— The problem —
From first line to last, transcribe the listing exactly and skip any image.

— Records shown —
◇ ◇ ◇ ◇ ◇
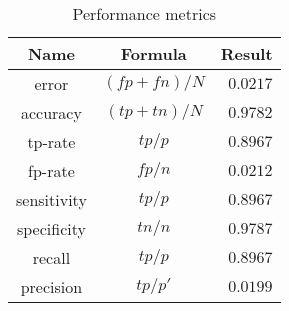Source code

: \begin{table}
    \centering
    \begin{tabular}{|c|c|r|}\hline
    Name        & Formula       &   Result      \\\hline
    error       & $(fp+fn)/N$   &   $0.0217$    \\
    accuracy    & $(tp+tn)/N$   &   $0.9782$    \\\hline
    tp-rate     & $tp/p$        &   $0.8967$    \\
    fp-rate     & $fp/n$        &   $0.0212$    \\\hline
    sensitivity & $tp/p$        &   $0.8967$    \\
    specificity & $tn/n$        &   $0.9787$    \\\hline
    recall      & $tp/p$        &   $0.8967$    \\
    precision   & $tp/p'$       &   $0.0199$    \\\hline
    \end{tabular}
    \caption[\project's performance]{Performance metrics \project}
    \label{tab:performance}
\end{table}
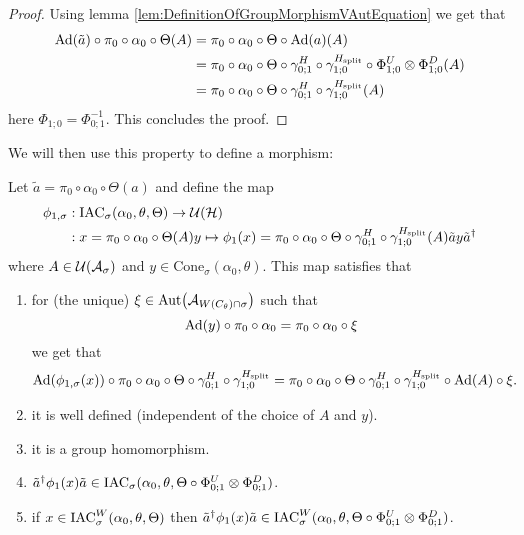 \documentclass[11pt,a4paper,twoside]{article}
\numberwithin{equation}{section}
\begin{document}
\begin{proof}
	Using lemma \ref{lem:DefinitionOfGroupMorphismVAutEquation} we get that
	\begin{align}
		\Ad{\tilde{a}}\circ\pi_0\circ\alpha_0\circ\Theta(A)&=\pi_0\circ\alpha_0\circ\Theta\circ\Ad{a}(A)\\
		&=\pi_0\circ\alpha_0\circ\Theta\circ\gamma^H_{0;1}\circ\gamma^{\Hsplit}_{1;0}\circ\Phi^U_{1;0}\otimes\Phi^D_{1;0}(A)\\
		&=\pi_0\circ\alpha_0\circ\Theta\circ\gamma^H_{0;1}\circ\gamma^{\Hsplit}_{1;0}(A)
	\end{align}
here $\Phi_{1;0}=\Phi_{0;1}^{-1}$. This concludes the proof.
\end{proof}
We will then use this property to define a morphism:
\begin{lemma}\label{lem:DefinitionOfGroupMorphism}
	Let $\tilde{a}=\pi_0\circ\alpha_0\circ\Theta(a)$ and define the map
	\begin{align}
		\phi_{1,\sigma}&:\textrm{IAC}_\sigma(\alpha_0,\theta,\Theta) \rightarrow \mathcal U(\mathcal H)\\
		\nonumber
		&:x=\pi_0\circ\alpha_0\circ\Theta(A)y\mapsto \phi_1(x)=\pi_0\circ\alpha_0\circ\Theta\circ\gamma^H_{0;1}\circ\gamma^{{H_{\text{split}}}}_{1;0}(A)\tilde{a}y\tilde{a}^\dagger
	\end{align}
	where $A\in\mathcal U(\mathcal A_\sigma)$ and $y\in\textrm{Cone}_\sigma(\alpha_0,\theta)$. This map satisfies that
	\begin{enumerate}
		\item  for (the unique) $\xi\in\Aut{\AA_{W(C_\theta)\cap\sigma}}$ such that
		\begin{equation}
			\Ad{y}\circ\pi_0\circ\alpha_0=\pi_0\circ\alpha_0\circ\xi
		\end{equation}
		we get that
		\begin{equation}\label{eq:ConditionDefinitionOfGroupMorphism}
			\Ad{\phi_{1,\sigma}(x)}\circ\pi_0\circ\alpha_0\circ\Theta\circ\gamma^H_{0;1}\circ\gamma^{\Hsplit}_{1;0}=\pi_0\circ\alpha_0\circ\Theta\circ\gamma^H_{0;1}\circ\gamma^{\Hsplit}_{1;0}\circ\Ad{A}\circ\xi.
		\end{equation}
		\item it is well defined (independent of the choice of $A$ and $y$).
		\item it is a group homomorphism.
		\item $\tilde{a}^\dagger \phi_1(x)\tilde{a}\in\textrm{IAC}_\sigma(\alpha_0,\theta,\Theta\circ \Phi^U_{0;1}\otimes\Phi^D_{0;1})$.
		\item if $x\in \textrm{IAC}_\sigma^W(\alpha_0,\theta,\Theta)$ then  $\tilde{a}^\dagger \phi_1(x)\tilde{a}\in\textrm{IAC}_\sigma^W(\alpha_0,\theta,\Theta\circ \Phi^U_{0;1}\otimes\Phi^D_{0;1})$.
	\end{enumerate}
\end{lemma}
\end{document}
◇ ◇ ◇ ◇ ◇
— Written response —
Source code

: \begin{table}
    \centering
    \begin{tabular}{|c|c|r|}\hline
    Name        & Formula       &   Result      \\\hline
    error       & $(fp+fn)/N$   &   $0.0217$    \\
    accuracy    & $(tp+tn)/N$   &   $0.9782$    \\\hline
    tp-rate     & $tp/p$        &   $0.8967$    \\
    fp-rate     & $fp/n$        &   $0.0212$    \\\hline
    sensitivity & $tp/p$        &   $0.8967$    \\
    specificity & $tn/n$        &   $0.9787$    \\\hline
    recall      & $tp/p$        &   $0.8967$    \\
    precision   & $tp/p'$       &   $0.0199$    \\\hline
    \end{tabular}
    \caption[\project's performance]{Performance metrics \project}
    \label{tab:performance}
\end{table}
 \documentclass[11pt,a4paper,twoside]{article}
\numberwithin{equation}{section}
\begin{document}
\begin{proof}
	Using lemma \ref{lem:DefinitionOfGroupMorphismVAutEquation} we get that
	\begin{align}
		\Ad{\tilde{a}}\circ\pi_0\circ\alpha_0\circ\Theta(A)&=\pi_0\circ\alpha_0\circ\Theta\circ\Ad{a}(A)\\
		&=\pi_0\circ\alpha_0\circ\Theta\circ\gamma^H_{0;1}\circ\gamma^{\Hsplit}_{1;0}\circ\Phi^U_{1;0}\otimes\Phi^D_{1;0}(A)\\
		&=\pi_0\circ\alpha_0\circ\Theta\circ\gamma^H_{0;1}\circ\gamma^{\Hsplit}_{1;0}(A)
	\end{align}
here $\Phi_{1;0}=\Phi_{0;1}^{-1}$. This concludes the proof.
\end{proof}
We will then use this property to define a morphism:
\begin{lemma}\label{lem:DefinitionOfGroupMorphism}
	Let $\tilde{a}=\pi_0\circ\alpha_0\circ\Theta(a)$ and define the map
	\begin{align}
		\phi_{1,\sigma}&:\textrm{IAC}_\sigma(\alpha_0,\theta,\Theta) \rightarrow \mathcal U(\mathcal H)\\
		\nonumber
		&:x=\pi_0\circ\alpha_0\circ\Theta(A)y\mapsto \phi_1(x)=\pi_0\circ\alpha_0\circ\Theta\circ\gamma^H_{0;1}\circ\gamma^{{H_{\text{split}}}}_{1;0}(A)\tilde{a}y\tilde{a}^\dagger
	\end{align}
	where $A\in\mathcal U(\mathcal A_\sigma)$ and $y\in\textrm{Cone}_\sigma(\alpha_0,\theta)$. This map satisfies that
	\begin{enumerate}
		\item  for (the unique) $\xi\in\Aut{\AA_{W(C_\theta)\cap\sigma}}$ such that
		\begin{equation}
			\Ad{y}\circ\pi_0\circ\alpha_0=\pi_0\circ\alpha_0\circ\xi
		\end{equation}
		we get that
		\begin{equation}\label{eq:ConditionDefinitionOfGroupMorphism}
			\Ad{\phi_{1,\sigma}(x)}\circ\pi_0\circ\alpha_0\circ\Theta\circ\gamma^H_{0;1}\circ\gamma^{\Hsplit}_{1;0}=\pi_0\circ\alpha_0\circ\Theta\circ\gamma^H_{0;1}\circ\gamma^{\Hsplit}_{1;0}\circ\Ad{A}\circ\xi.
		\end{equation}
		\item it is well defined (independent of the choice of $A$ and $y$).
		\item it is a group homomorphism.
		\item $\tilde{a}^\dagger \phi_1(x)\tilde{a}\in\textrm{IAC}_\sigma(\alpha_0,\theta,\Theta\circ \Phi^U_{0;1}\otimes\Phi^D_{0;1})$.
		\item if $x\in \textrm{IAC}_\sigma^W(\alpha_0,\theta,\Theta)$ then  $\tilde{a}^\dagger \phi_1(x)\tilde{a}\in\textrm{IAC}_\sigma^W(\alpha_0,\theta,\Theta\circ \Phi^U_{0;1}\otimes\Phi^D_{0;1})$.
	\end{enumerate}
\end{lemma}
\end{document}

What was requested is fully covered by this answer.